What the exercise asks
Write out each line of the records that has "None" in it.
——
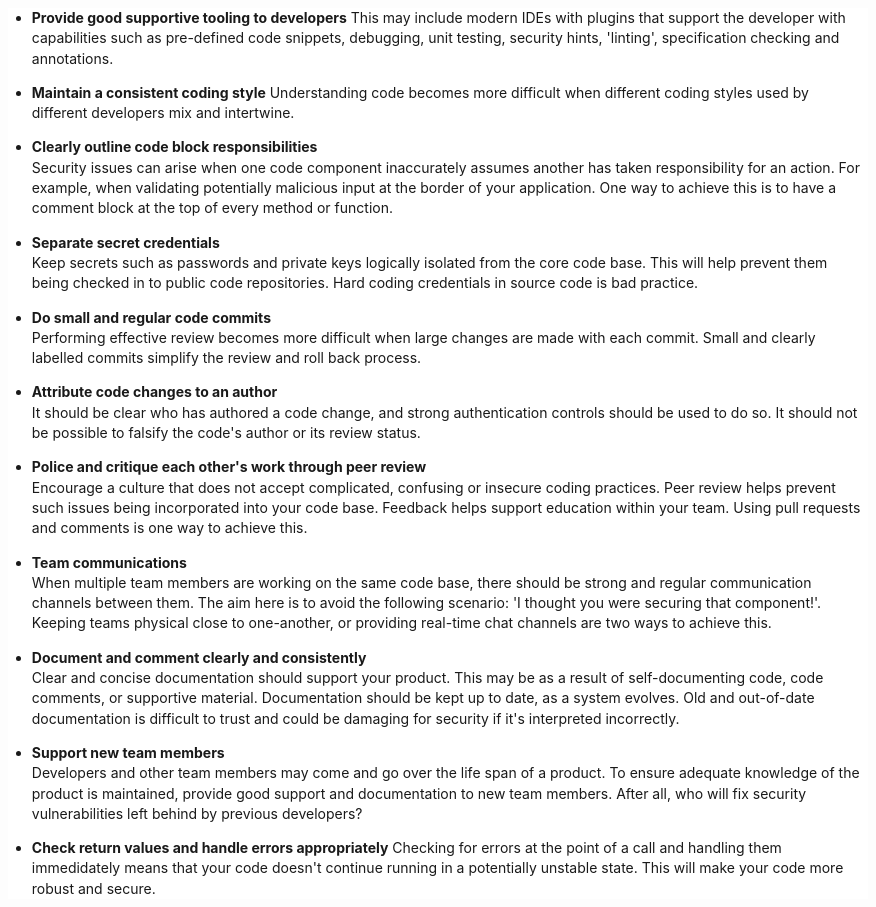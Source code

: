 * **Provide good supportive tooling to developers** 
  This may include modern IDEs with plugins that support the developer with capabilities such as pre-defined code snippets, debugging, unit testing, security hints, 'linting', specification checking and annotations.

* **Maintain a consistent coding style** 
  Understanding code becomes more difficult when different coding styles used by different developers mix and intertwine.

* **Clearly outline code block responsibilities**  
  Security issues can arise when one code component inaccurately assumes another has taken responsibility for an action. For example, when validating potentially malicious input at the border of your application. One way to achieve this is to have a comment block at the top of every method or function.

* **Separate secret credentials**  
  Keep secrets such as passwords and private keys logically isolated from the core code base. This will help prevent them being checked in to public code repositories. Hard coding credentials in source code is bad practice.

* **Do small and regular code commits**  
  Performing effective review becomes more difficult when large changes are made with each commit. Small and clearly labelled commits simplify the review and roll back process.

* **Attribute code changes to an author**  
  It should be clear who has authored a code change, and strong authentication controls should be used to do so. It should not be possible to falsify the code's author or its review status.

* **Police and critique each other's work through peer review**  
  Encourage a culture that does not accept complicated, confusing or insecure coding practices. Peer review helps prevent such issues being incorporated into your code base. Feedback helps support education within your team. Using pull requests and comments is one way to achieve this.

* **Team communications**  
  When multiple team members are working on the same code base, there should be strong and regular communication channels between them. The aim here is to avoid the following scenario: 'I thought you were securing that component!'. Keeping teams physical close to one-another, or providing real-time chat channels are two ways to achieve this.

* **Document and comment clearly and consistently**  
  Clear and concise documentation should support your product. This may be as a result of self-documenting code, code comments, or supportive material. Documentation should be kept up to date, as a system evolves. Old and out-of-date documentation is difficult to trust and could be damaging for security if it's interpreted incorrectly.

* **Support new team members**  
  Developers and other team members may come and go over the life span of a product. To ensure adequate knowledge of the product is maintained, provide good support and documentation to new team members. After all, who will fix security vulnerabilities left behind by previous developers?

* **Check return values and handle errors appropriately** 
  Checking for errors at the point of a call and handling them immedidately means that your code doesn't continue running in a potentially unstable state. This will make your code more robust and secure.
——
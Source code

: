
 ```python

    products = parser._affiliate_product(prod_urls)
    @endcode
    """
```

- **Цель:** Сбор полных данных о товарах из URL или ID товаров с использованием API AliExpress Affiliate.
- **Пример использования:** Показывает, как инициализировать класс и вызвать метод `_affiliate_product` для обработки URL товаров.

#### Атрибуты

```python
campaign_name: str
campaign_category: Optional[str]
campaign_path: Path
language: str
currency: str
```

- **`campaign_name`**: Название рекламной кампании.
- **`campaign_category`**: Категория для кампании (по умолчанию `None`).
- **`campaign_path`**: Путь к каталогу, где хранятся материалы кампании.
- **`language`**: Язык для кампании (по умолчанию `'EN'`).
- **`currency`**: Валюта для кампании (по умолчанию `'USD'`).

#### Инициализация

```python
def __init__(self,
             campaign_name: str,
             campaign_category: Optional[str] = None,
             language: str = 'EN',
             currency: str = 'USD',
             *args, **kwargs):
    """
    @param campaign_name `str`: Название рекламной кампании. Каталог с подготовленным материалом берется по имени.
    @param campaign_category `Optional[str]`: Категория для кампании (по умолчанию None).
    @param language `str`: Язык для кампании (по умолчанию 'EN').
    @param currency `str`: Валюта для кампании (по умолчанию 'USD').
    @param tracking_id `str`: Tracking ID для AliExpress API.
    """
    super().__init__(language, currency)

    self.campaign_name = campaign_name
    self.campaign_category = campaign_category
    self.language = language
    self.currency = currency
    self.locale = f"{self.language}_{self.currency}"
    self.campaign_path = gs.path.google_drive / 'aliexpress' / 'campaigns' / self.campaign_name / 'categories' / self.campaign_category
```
——
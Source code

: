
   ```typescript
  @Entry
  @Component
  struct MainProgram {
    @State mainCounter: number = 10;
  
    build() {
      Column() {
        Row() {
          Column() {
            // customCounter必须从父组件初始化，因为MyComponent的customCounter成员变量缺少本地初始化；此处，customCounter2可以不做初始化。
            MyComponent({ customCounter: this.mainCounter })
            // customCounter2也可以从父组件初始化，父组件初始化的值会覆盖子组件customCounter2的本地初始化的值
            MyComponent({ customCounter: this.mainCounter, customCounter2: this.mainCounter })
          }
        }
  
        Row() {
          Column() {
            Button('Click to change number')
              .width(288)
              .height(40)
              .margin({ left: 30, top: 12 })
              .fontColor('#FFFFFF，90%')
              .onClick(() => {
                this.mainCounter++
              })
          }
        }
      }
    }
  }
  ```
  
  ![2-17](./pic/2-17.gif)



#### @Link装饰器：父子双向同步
——
Output
- **`campaign_category`**: Категория для кампании (по умолчанию `None`).
             campaign_category: Optional[str] = None,
    @param campaign_category `Optional[str]`: Категория для кампании (по умолчанию None).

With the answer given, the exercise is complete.